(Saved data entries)

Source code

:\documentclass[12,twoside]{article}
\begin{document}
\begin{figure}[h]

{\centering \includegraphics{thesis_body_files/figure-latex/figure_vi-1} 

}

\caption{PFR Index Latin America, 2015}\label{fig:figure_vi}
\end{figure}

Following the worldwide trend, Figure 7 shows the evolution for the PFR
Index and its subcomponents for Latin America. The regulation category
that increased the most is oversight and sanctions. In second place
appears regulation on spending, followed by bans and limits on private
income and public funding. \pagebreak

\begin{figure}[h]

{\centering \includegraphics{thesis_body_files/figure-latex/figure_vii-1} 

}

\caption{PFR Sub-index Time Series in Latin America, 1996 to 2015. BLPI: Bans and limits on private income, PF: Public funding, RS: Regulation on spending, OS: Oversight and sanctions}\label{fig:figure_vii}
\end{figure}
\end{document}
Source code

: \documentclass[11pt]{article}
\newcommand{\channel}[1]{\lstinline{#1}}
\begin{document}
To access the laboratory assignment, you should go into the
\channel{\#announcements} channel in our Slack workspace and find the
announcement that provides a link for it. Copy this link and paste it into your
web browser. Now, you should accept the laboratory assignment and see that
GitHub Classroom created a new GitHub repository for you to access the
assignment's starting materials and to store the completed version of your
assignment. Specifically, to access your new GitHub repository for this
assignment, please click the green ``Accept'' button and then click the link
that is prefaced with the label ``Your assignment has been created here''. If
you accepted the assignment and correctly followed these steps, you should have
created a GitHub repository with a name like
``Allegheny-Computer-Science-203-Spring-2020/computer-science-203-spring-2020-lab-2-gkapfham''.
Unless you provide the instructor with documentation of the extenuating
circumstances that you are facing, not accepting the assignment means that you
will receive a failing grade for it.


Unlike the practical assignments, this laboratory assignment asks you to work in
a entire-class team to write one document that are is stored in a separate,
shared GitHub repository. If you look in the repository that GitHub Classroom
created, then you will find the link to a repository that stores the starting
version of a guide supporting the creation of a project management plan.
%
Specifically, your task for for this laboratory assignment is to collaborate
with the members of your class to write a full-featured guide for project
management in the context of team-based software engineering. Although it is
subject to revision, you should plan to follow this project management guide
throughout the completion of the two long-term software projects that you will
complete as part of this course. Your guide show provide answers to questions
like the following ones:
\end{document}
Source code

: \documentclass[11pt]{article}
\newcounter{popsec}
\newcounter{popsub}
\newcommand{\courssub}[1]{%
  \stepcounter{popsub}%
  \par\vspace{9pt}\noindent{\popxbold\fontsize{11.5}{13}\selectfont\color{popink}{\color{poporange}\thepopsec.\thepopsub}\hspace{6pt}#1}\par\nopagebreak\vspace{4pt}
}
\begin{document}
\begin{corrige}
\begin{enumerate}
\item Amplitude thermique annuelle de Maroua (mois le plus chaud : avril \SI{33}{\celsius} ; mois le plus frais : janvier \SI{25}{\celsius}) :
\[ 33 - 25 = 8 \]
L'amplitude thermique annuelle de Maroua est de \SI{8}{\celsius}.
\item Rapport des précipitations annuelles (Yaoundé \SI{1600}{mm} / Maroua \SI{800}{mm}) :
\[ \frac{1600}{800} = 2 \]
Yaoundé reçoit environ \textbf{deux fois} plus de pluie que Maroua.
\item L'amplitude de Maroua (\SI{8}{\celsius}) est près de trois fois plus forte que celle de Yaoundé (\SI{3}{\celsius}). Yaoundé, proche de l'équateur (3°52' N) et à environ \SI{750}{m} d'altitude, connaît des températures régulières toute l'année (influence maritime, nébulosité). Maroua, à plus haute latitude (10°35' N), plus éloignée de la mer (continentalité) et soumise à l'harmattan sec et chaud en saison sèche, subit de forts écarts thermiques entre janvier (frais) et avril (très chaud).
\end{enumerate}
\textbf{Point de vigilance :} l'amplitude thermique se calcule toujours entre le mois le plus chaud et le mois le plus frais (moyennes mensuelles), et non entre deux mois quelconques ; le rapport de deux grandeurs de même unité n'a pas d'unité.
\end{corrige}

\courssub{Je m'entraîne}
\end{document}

» **WORK TO COMPLETE**: Copy out each line of the entries that holds "GitHub".

» **REPLY TO THE EXERCISE**:
GitHub Classroom created a new GitHub repository for you to access the
assignment. Specifically, to access your new GitHub repository for this
created a GitHub repository with a name like
shared GitHub repository. If you look in the repository that GitHub Classroom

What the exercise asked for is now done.